Multiple log files for one instance
varnish at mm.quex.org
Wed Sep 15 05:11:09 CEST 2010
On Tue, Sep 14, 2010 at 05:53:04PM -0500, Justin Pasher wrote:
> I want to setup a generic Varnish instance that will be used to
> handle multiple web sites. All of the web sites are directed to
> the same backend and the correct site is served up by Apache
> using Virtual Hosts that match the corresponding Host: header.
> The idea is that a new site can have caching "turned on" simply
> by changing its IP address from the live server to the Varnish
> server. However, by doing so, all requests come into the same
> instance. This means that I cannot create separate log files for
> each site using varnishncsa.
> Can anyone think of a way to do something like this? Thanks.

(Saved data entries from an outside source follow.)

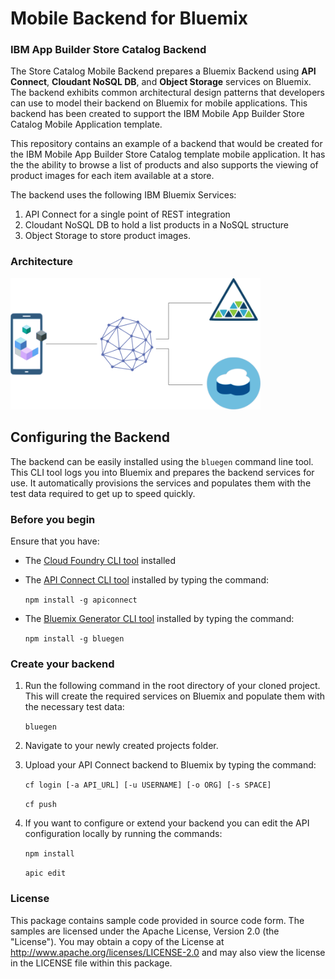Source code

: # Mobile Backend for Bluemix
### IBM App Builder Store Catalog Backend
The Store Catalog Mobile Backend prepares a Bluemix Backend using  **API Connect**, **Cloudant NoSQL DB**, and **Object Storage** services on Bluemix. The backend exhibits common architectural design patterns that developers can use to model their backend on Bluemix for mobile applications. This backend has been created to support the IBM Mobile App Builder Store Catalog Mobile Application template.

This repository contains an example of a backend that would be created for the IBM Mobile App Builder Store Catalog template mobile application. It has the the ability to browse a list of products and also supports the viewing of product images for each item available at a store.

The backend uses the following IBM Bluemix Services:

1. API Connect for a single point of REST integration
2. Cloudant NoSQL DB to hold a list products in a NoSQL structure
3. Object Storage to store product images.

### Architecture
<img src="readme/1.png" alt="backend architecture" width="400px"/>

## Configuring the Backend

The backend can be easily installed using the `bluegen` command line tool. This CLI tool logs you into Bluemix and prepares the backend services for use. It automatically provisions the services and populates them with the test data required to get up to speed quickly.

### Before you begin
Ensure that you have:

* The [Cloud Foundry CLI tool](https://github.com/cloudfoundry/cli) installed
* The [API Connect CLI tool](https://www.npmjs.com/package/apiconnect) installed by typing the command:

	`npm install -g apiconnect`
* The [Bluemix Generator CLI tool]() installed by typing the command:

	`npm install -g bluegen`


### Create your backend

1. Run the following command in the root directory of your cloned project. This will create the required services on Bluemix and populate them with the necessary test data:

	`bluegen`

2. Navigate to your newly created projects folder.
3. Upload your API Connect backend to Bluemix by typing the command:
    
	`cf login [-a API_URL] [-u USERNAME] [-o ORG] [-s SPACE]`

	`cf push`

4. If you want to configure or extend your backend you can edit the API configuration locally by running the commands:

	`npm install`

	`apic edit`



### License
This package contains sample code provided in source code form. The samples are licensed under the Apache License, Version 2.0 (the "License"). You may obtain a copy of the License at http://www.apache.org/licenses/LICENSE-2.0 and may also view the license in the LICENSE file within this package.
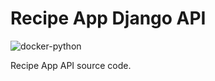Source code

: # Recipe App Django API

![docker-python](https://github.com/dversoza/recipe-app-api/actions/workflows/docker-python.yml/badge.svg)

Recipe App API source code.
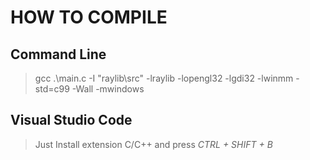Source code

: # HOW TO COMPILE
## Command Line
> gcc .\main.c -I "raylib\src" -lraylib -lopengl32 -lgdi32 -lwinmm -std=c99 -Wall -mwindows

## Visual Studio Code
> Just Install extension C/C++ and press *CTRL + SHIFT + B*
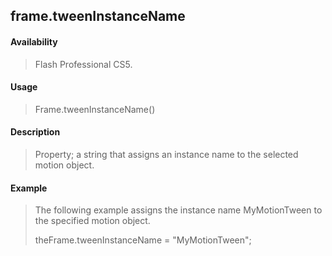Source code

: ## frame.tweenInstanceName

#### Availability

> Flash Professional CS5.

#### Usage

> Frame.tweenInstanceName()

#### Description

> Property; a string that assigns an instance name to the selected motion object.

#### Example

> The following example assigns the instance name MyMotionTween to the specified motion object.
>
> theFrame.tweenInstanceName = "MyMotionTween";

I do this by writing a single log, and then splitting it every hour
into the relevant individual logs. This might not be the most
optimum way of doing it, but it was the easiest way to convert from
our squid setup (where squid itself logged to multiple logfiles)
without interfering with all my other scripts.
The basic idea is to use
varnishlog -c -a -w /var/log/client.log -D -P /var/run/varnishlog.pid
and then periodically invoke another script which moves this
"client.log" to a temporary directory and sends SIGHUP to the
varnishlog process so it recreates a new logfile.
Then, a Perl script uses
varnishncsa -r /var/log/temp/client.log
to read through the logfile, matching the hostname in each line and
writing that to an appropriate file.
After that's done, they're compressed and moved into another
directory where they can be picked up by our log analysis and
If you'd like to take this approach I can provide you with the
scripts I'm using; written in Bash for the basic file handling and
Perl for the log splitter. The limitation which will potentially hit
you is my splitter script has a configuration section which defines
which hostnames map to which logfile, with everything not explicitly
matched going to a generic logfile.
You could potentially run a varnishncsa to read the live log data,
and split it on-the-fly. My system was built around an hourly
collection of logfiles, so splitting it periodically hasn't made any
difference to the functionality we get.